Anchored and Buoyant
Eighteen years of marriage and it just keeps getting better
Seeing Lana for the first time was one of those heart-stopping, hold-your-breath kind of moments. We were both new students at the Moody Bible Institute in Chicago when I saw her during an orientation event on the plaza.
(This was way back in August 2000, forever ago—before the towers fell, the endless wars, the death of journalism—when everything still hummed with possibility, and we lived offline instead of behind curated profiles and glowing screens.)
I was immediately drawn to her magnetic presence. Terrific smile, long flowing hair, flashing blue eyes. I complemented her shirt (it was a Pez dispenser) and we exchanged a few words. I don’t remember the whole conversation, but she stuck in my mind—eager, buoyant, full of life, excited to talk with anyone, and absolutely gorgeous. Three days later I emailed my youngest sister that I’d met the woman I would someday marry.
It would be a couple years before we starting dating. I was certain she was out of my league (this remains a universally agreed upon truth) but God was gracious to me and when I proposed she said yes.
We’ve been married for eighteen years today.
“Buoyant” is one of the most enduring ways I’ve described my wife over the years. It was true in her personality on that first encounter—she was bouncy, eager, and hopeful in her demeanor. In time I have come to see that the outward expression is a reflection of her inward character. Think of a wave crashing over a buoy in open water.
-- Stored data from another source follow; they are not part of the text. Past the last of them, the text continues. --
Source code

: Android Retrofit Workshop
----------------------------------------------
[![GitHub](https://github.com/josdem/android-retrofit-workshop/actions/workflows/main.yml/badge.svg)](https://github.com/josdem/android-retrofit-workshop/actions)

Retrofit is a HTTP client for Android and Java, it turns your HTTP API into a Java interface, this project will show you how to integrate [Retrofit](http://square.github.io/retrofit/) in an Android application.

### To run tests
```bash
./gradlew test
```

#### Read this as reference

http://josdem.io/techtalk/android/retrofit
It disappears below the surface, but then emerges: fresh, crisp, and bright.
This life is beset by storms and waves—disappointment, pain, loss. Through all of it I am thankful that Lana Shaw perpetually aims upward. No matter what circumstance, attack, oppression, uncertainty comes, she rises again.
The other side of the buoy metaphor is the hidden anchor. What is it that keeps the buoy from washing away and disappearing into lost oblivion? A steel cable connects it to a heavy concrete anchor at the bottom of the sea floor. That solid rock is what makes all the difference.
As a husband, I see Lana’s anchor every day. I see her pursuit of God, her thirst for righteousness, and her daily surrender to higher things. It makes all the difference.
I could go on, but I’ll end here: I’m thankful!
I’m thankful for Lana as a person, as a fellow traveler toward the light, as my lovely wife, a terrific parent, and an excellent communicator, leader, and creative image-bearer of God.
Lana, I love you. So thankful for the years behind and the years ahead. Happy anniversary!